Что-то зашевелилось в темноте.

— Возьми золотой в ташке, беги к маркитанту, баклагу возьми мою и поручика, — пусть нальет всего, что есть лучшего!

— Не много ли на дорогу? — усомнился Можайский.

— Пустое! У гусара одна забота: чтобы конь был сыт, а гусар пьян. Коня опоить можно, а гусара — никогда! Стой, Кокин! Беги к Завадовскому, к братьям Зариным, к Туманову — штаб-ротмистру, — пусть идут к нам, нынче у нас проводы, возьмешь у них еще по баклаге. Да поворачивайся скорее, толстый чёрт!

— Прошу прощения, — произнес чей-то незнакомый голос, — изволили обознаться…

— Да это не Кокин! Кто тут?

— Писарь Якимчук. Его высокоблагородие поручика Можайского требуют к генералу.

Можайский вскочил с ковра.

В свете луны серебрились остроугольные крыши немецкого селения. Где-то вдали ржали жеребцы, в садах еще пуще заливались соловьи; все вокруг было погружено в глубокий сон, только быстрые шаги двух людей нарушали тишину.

— Здесь, ваше высокоблагородие, — сказал писарь и показал на чистый двухэтажный бюргерский дом, близ которого коноводы водили взмыленных коней.

Пройдя просторные сени. Можайский вошел в высокие комнаты с дубовой панелью по стенам, с печью, на расписных изразцах которой изображалась охота на уток.

За столом, наклонившись над развернутой картой Силезии, стоял высокий человек без мундира. Могучая шея Геркулеса, тонкий орлиный нос, глаза, в которых светятся ум и отвага; небольшие черные усы оттеняют тонко очерченные губы; спутанные, черные, с чуть заметной проседью волосы зачесаны назад и спускаются на затылок, — таков был герой Отечественной войны Алексей Петрович Ермолов. Горшок с гречневой кашей, каравай хлеба и штоф с глиняной немецкой кружкой стояли перед генералом.
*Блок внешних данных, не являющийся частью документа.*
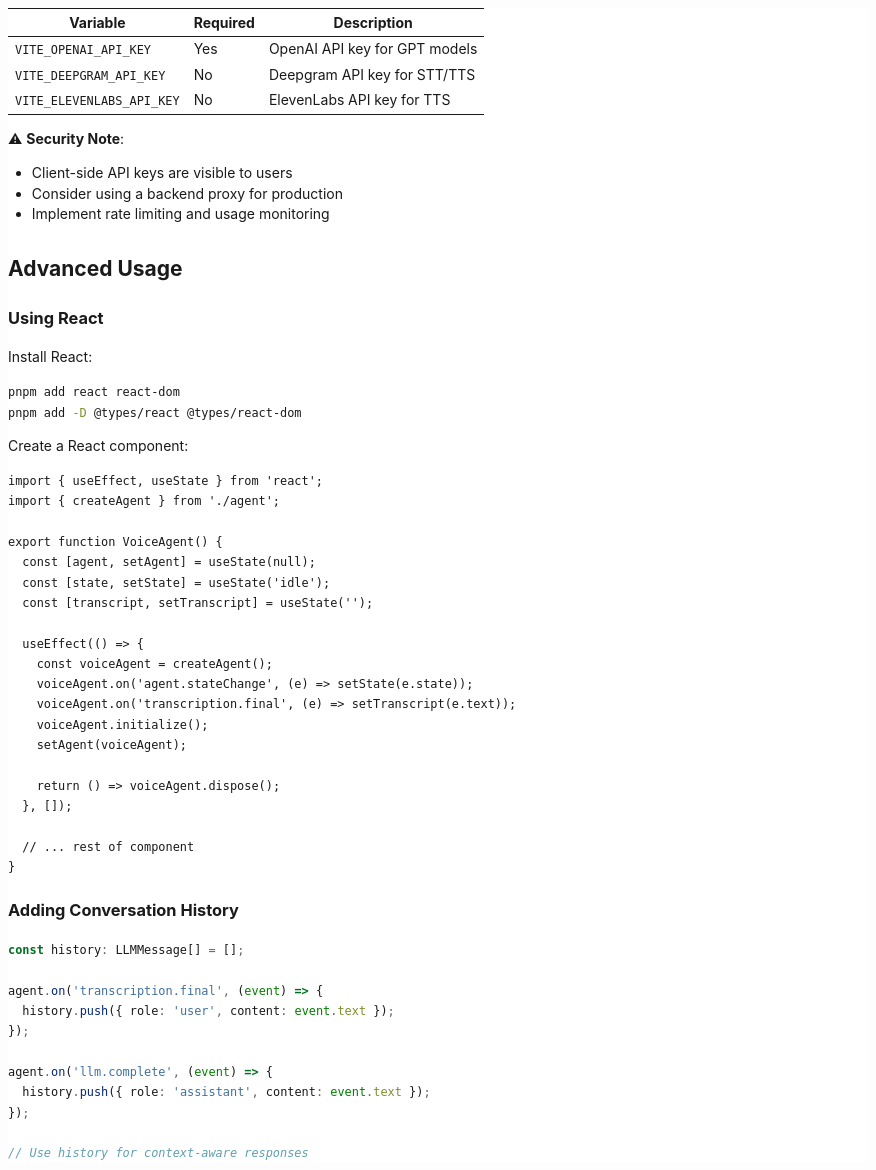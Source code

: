 | Variable                  | Required | Description                   |
| ------------------------- | -------- | ----------------------------- |
| `VITE_OPENAI_API_KEY`     | Yes      | OpenAI API key for GPT models |
| `VITE_DEEPGRAM_API_KEY`   | No       | Deepgram API key for STT/TTS  |
| `VITE_ELEVENLABS_API_KEY` | No       | ElevenLabs API key for TTS    |

⚠️ **Security Note**:

- Client-side API keys are visible to users
- Consider using a backend proxy for production
- Implement rate limiting and usage monitoring

## Advanced Usage

### Using React

Install React:

```bash
pnpm add react react-dom
pnpm add -D @types/react @types/react-dom
```

Create a React component:

```tsx
import { useEffect, useState } from 'react';
import { createAgent } from './agent';

export function VoiceAgent() {
  const [agent, setAgent] = useState(null);
  const [state, setState] = useState('idle');
  const [transcript, setTranscript] = useState('');

  useEffect(() => {
    const voiceAgent = createAgent();
    voiceAgent.on('agent.stateChange', (e) => setState(e.state));
    voiceAgent.on('transcription.final', (e) => setTranscript(e.text));
    voiceAgent.initialize();
    setAgent(voiceAgent);

    return () => voiceAgent.dispose();
  }, []);

  // ... rest of component
}
```

### Adding Conversation History

```typescript
const history: LLMMessage[] = [];

agent.on('transcription.final', (event) => {
  history.push({ role: 'user', content: event.text });
});

agent.on('llm.complete', (event) => {
  history.push({ role: 'assistant', content: event.text });
});

// Use history for context-aware responses
```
— Ужинал? Нет? Ну, садись.

Можайский сел и ждал, не сводя глаз с Ермолова.

— Твой отец — полковник Платон Можайский, тот самый, что после Аустерлица от раны умер? Ну-ка, дай на тебя поглядеть…

Ермолов долго и внимательно смотрел на молодого офицера. Перед ним сидел худощавый, стройный блондин с прозрачно-светлыми глазами и пристальным, чуть насмешливым взглядом. В осанке его была спокойная непринужденность. Офицер смело глядел в глаза Ермолову, но левая рука его, играющая темляком сабли, чуть дрожала, выдавая волнение.

— Исповедуйся. Давно на службе?

— С семнадцати лет.

— Записан был в полк сызмальства?

— Нет, не сызмальства. Матушка не пожелала, чтоб служил по военной части. Шестнадцати лет послан был учиться за границу, в университет, в Геттинген. В 1808 году нарушил волю матушки, принят был на военную службу, в лейб-гвардии артиллерийскую бригаду. Ранен под Фридландом. После того назначен был в Лондон, состоять при Семене Романовиче Воронцове. Воротился на родину морем, через Швецию. Участвовал в сражениях под Малоярославцем, ходил с графом Чернышевым в Польшу.